__DATA RECORDS__:

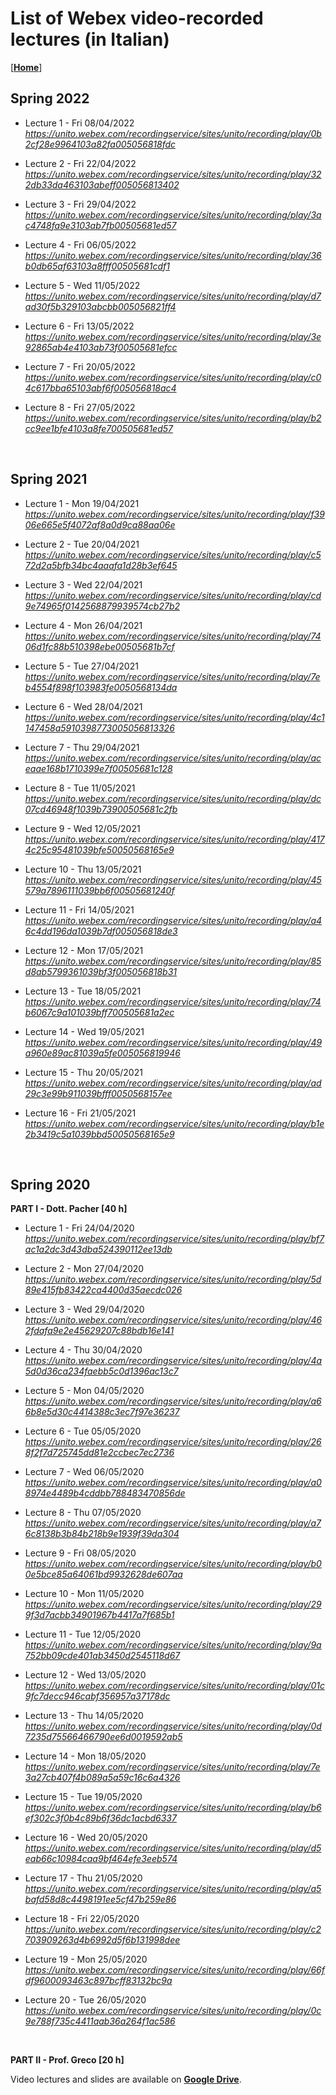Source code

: 
# List of Webex video-recorded lectures (in Italian)
[[**Home**](../../README.md)]

## Spring 2022

* Lecture 1 - Fri 08/04/2022<br />
_<https://unito.webex.com/recordingservice/sites/unito/recording/play/0b2cf28e9964103a82fa005056818fdc>_

* Lecture 2 - Fri 22/04/2022<br />
_<https://unito.webex.com/recordingservice/sites/unito/recording/play/322db33da463103abeff005056813402>_

* Lecture 3 - Fri 29/04/2022<br />
_<https://unito.webex.com/recordingservice/sites/unito/recording/play/3ac4748fa9e3103ab7fb00505681ed57>_

* Lecture 4 - Fri 06/05/2022<br />
_<https://unito.webex.com/recordingservice/sites/unito/recording/play/36b0db65af63103a8fff00505681cdf1>_

* Lecture 5 - Wed 11/05/2022<br />
_<https://unito.webex.com/recordingservice/sites/unito/recording/play/d7ad30f5b329103abcbb005056821ff4>_

* Lecture 6 - Fri 13/05/2022<br />
_<https://unito.webex.com/recordingservice/sites/unito/recording/play/3e92865ab4e4103ab73f00505681efcc>_

* Lecture 7 - Fri 20/05/2022<br />
_<https://unito.webex.com/recordingservice/sites/unito/recording/play/c04c617bba65103abf6f005056818ac4>_

* Lecture 8 - Fri 27/05/2022<br />
_<https://unito.webex.com/recordingservice/sites/unito/recording/play/b2cc9ee1bfe4103a8fe700505681ed57>_

<br />


## Spring 2021

* Lecture 1 - Mon 19/04/2021<br />
_<https://unito.webex.com/recordingservice/sites/unito/recording/play/f3906e665e5f4072af8a0d9ca88aa06e>_

* Lecture 2 - Tue 20/04/2021<br />
_<https://unito.webex.com/recordingservice/sites/unito/recording/play/c572d2a5bfb34bc4aaafa1d28b3ef645>_

* Lecture 3 - Wed 22/04/2021<br />
_<https://unito.webex.com/recordingservice/sites/unito/recording/play/cd9e74965f0142568879939574cb27b2>_

* Lecture 4 - Mon 26/04/2021<br />
_<https://unito.webex.com/recordingservice/sites/unito/recording/play/7406d1fc88b510398ebe00505681b7cf>_

* Lecture 5 - Tue 27/04/2021<br />
_<https://unito.webex.com/recordingservice/sites/unito/recording/play/7eb4554f898f103983fe0050568134da>_

* Lecture 6 - Wed 28/04/2021<br />
_<https://unito.webex.com/recordingservice/sites/unito/recording/play/4c1147458a5910398773005056813326>_

* Lecture 7 - Thu 29/04/2021<br />
_<https://unito.webex.com/recordingservice/sites/unito/recording/play/aceaae168b1710399e7f00505681c128>_

* Lecture 8 - Tue 11/05/2021<br />
_<https://unito.webex.com/recordingservice/sites/unito/recording/play/dc07cd46948f1039b73900505681c2fb>_

* Lecture 9 - Wed 12/05/2021<br />
_<https://unito.webex.com/recordingservice/sites/unito/recording/play/4174c25c95481039bfe50050568165e9>_

* Lecture 10 - Thu 13/05/2021<br />
_<https://unito.webex.com/recordingservice/sites/unito/recording/play/45579a7896111039bb6f00505681240f>_

* Lecture 11 - Fri 14/05/2021<br />
_<https://unito.webex.com/recordingservice/sites/unito/recording/play/a46c4dd196da1039b7df005056818de3>_

* Lecture 12 - Mon 17/05/2021<br />
_<https://unito.webex.com/recordingservice/sites/unito/recording/play/85d8ab5799361039bf3f005056818b31>_

* Lecture 13 - Tue 18/05/2021<br />
_<https://unito.webex.com/recordingservice/sites/unito/recording/play/74b6067c9a101039bff700505681a2ec>_

* Lecture 14 - Wed 19/05/2021<br />
_<https://unito.webex.com/recordingservice/sites/unito/recording/play/49a960e89ac81039a5fe005056819946>_

* Lecture 15 - Thu 20/05/2021<br />
_<https://unito.webex.com/recordingservice/sites/unito/recording/play/ad29c3e99b911039bfff0050568157ee>_

* Lecture 16 - Fri 21/05/2021<br />
_<https://unito.webex.com/recordingservice/sites/unito/recording/play/b1e2b3419c5a1039bbd50050568165e9>_

<br />

## Spring 2020

**PART I - Dott. Pacher [40 h]**

* Lecture 1 - Fri 24/04/2020<br />
_<https://unito.webex.com/recordingservice/sites/unito/recording/play/bf7ac1a2dc3d43dba524390112ee13db>_

* Lecture 2 - Mon 27/04/2020<br />
_<https://unito.webex.com/recordingservice/sites/unito/recording/play/5d89e415fb83422ca4400d35aecdc026>_

* Lecture 3 - Wed 29/04/2020<br />
_<https://unito.webex.com/recordingservice/sites/unito/recording/play/462fdafa9e2e45629207c88bdb16e141>_

* Lecture 4 - Thu 30/04/2020<br />
_<https://unito.webex.com/recordingservice/sites/unito/recording/play/4a5d0d36ca234faebb5c0d1396ac13c7>_

* Lecture 5 - Mon 04/05/2020<br />
_<https://unito.webex.com/recordingservice/sites/unito/recording/play/a66b8e5d30c4414388c3ec7f97e36237>_

* Lecture 6 - Tue 05/05/2020<br />
_<https://unito.webex.com/recordingservice/sites/unito/recording/play/268f2f7d725745dd81e2ccbec7ec2736>_

* Lecture 7 - Wed 06/05/2020<br />
_<https://unito.webex.com/recordingservice/sites/unito/recording/play/a08974e4489b4cddbb788483470856de>_

* Lecture 8 - Thu 07/05/2020<br />
_<https://unito.webex.com/recordingservice/sites/unito/recording/play/a76c8138b3b84b218b9e1939f39da304>_

* Lecture 9 - Fri 08/05/2020<br />
_<https://unito.webex.com/recordingservice/sites/unito/recording/play/b00e5bce85a64061bd9932628de607aa>_

* Lecture 10 - Mon 11/05/2020<br />
_<https://unito.webex.com/recordingservice/sites/unito/recording/play/299f3d7acbb34901967b4417a7f685b1>_

* Lecture 11 - Tue 12/05/2020<br />
_<https://unito.webex.com/recordingservice/sites/unito/recording/play/9a752bb09cde401ab3450d2545118d67>_

* Lecture 12 - Wed 13/05/2020<br />
_<https://unito.webex.com/recordingservice/sites/unito/recording/play/01c9fc7decc946cabf356957a37178dc>_

* Lecture 13 - Thu 14/05/2020<br />
_<https://unito.webex.com/recordingservice/sites/unito/recording/play/0d7235d75566466790ee6d0019592ab5>_

* Lecture 14 - Mon 18/05/2020<br />
_<https://unito.webex.com/recordingservice/sites/unito/recording/play/7e3a27cb407f4b089a5a59c16c6a4326>_

* Lecture 15 - Tue 19/05/2020<br />
_<https://unito.webex.com/recordingservice/sites/unito/recording/play/b6ef302c3f0b4c89b6f36dc1acbd6337>_

* Lecture 16 - Wed 20/05/2020<br />
_<https://unito.webex.com/recordingservice/sites/unito/recording/play/d5eab66c10984caa9bf464efe3eeb574>_

* Lecture 17 - Thu 21/05/2020<br />
_<https://unito.webex.com/recordingservice/sites/unito/recording/play/a5bafd58d8c4498191ee5cf47b259e86>_

* Lecture 18 - Fri 22/05/2020<br />
_<https://unito.webex.com/recordingservice/sites/unito/recording/play/c2703909263d4b6992d5f6b131998dee>_

* Lecture 19 - Mon 25/05/2020<br />
_<https://unito.webex.com/recordingservice/sites/unito/recording/play/66fdf9600093463c897bcff83132bc9a>_

* Lecture 20 - Tue 26/05/2020<br />
_<https://unito.webex.com/recordingservice/sites/unito/recording/play/0c9e788f735c4411aab36a264f1ac586>_

<br />

**PART II - Prof. Greco [20 h]**

Video lectures and slides are available on [**Google Drive**](https://drive.google.com/drive/folders/1cbB6v2Ifzf-oQe4QkkZatCKvxzSgcZqh).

__REQUIRED WORK__: Determine the number of lines in the data that include the string "Spring". Only that number belongs in the answer.

__SOLUTION TO THIS EXERCISE__: 3